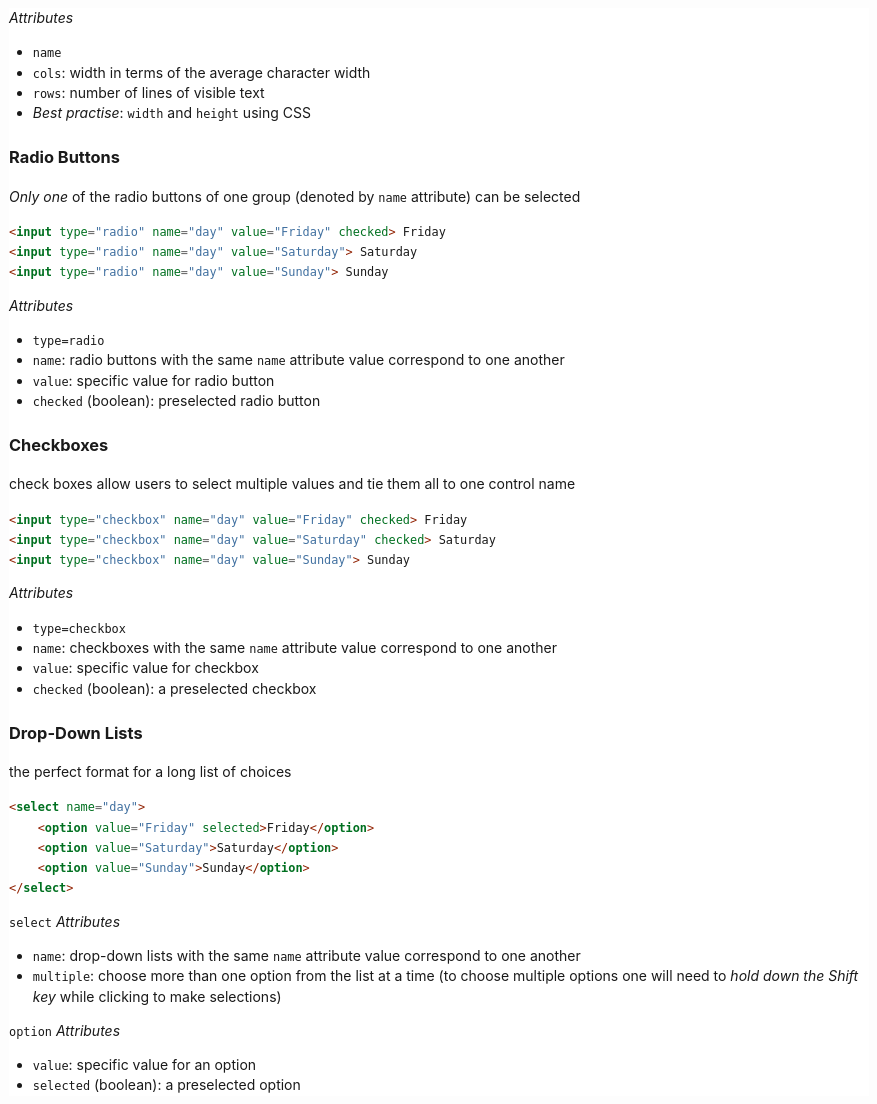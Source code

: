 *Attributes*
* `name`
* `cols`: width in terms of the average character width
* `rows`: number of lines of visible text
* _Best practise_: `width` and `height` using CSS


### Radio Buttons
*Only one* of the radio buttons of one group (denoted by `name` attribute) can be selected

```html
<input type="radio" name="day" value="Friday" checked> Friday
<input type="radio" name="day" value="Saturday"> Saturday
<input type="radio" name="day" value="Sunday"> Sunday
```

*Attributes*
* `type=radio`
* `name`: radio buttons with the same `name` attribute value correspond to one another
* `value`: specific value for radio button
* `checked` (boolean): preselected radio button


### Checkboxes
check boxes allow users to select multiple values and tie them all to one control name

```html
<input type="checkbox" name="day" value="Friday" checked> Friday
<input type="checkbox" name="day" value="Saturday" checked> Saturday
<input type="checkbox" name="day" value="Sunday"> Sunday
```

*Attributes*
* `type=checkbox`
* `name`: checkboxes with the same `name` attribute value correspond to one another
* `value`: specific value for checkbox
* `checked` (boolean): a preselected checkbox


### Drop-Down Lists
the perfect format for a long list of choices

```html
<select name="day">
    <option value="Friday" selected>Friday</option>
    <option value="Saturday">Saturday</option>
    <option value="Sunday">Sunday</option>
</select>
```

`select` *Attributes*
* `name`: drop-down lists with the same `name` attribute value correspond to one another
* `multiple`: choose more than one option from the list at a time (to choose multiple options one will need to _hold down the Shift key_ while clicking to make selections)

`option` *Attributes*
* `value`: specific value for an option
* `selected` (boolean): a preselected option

+++++

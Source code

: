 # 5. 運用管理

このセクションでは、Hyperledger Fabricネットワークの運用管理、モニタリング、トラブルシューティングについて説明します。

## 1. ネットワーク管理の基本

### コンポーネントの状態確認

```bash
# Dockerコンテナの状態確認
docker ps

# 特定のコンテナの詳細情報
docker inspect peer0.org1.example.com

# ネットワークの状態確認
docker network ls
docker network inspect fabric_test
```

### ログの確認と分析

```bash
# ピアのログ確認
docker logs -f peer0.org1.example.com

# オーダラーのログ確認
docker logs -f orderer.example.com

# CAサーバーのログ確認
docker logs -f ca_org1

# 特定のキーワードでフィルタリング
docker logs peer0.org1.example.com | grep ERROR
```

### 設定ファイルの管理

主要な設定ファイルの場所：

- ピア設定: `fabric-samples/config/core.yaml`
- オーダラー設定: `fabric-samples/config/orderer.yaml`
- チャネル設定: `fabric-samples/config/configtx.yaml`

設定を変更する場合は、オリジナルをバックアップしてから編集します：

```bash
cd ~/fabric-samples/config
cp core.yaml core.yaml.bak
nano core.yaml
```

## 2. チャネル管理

+++++

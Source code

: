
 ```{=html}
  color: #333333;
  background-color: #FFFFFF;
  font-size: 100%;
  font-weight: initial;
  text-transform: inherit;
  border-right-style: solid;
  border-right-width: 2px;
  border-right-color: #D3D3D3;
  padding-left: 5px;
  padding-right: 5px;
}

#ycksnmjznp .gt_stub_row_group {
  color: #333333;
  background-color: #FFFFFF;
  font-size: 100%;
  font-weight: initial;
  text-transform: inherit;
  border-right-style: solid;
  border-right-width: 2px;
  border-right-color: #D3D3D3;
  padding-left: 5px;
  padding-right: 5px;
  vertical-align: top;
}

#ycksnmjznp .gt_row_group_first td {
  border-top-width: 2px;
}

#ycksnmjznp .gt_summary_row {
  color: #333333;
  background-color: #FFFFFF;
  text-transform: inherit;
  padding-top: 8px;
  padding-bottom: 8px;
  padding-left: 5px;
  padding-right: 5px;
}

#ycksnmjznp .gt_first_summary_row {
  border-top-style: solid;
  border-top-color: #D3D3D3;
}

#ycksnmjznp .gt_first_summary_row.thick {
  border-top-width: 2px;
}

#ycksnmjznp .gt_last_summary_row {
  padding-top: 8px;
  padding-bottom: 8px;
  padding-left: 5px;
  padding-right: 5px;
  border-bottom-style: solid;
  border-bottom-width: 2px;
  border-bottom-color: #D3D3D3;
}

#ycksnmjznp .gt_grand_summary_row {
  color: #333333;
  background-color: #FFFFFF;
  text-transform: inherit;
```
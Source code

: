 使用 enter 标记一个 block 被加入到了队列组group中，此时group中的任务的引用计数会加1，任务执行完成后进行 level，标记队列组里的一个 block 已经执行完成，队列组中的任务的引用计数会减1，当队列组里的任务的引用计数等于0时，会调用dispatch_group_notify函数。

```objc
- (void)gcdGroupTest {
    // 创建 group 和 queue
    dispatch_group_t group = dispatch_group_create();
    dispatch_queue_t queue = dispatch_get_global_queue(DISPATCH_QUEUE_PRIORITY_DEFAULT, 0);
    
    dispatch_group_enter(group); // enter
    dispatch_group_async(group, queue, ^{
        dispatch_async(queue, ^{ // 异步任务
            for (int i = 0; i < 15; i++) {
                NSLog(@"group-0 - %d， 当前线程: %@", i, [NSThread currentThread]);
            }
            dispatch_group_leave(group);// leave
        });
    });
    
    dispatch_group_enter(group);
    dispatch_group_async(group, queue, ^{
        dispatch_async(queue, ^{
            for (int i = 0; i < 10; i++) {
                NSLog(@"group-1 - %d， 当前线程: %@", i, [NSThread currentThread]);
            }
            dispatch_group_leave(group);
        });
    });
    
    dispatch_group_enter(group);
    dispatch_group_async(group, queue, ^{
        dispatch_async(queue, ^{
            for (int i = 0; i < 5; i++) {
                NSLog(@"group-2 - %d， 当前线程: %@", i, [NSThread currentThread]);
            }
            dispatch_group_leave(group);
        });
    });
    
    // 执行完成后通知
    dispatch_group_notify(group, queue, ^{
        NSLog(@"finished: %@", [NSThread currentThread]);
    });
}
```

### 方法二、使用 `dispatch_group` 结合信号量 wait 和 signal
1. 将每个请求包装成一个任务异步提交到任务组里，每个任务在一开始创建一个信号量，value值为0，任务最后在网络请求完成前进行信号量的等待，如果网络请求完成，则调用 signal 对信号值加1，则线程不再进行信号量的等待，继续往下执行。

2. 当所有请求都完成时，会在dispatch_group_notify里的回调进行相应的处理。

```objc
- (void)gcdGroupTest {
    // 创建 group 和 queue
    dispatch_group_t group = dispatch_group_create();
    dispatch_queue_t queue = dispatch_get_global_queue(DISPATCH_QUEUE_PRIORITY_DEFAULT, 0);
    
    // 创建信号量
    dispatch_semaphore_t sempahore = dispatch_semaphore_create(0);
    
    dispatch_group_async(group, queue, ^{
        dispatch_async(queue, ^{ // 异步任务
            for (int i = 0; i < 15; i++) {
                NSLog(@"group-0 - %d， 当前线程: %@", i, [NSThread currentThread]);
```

+++++

• Work instruction
Please count the lines in the records that hold the string "bottom", and give the number alone.

• Task result
5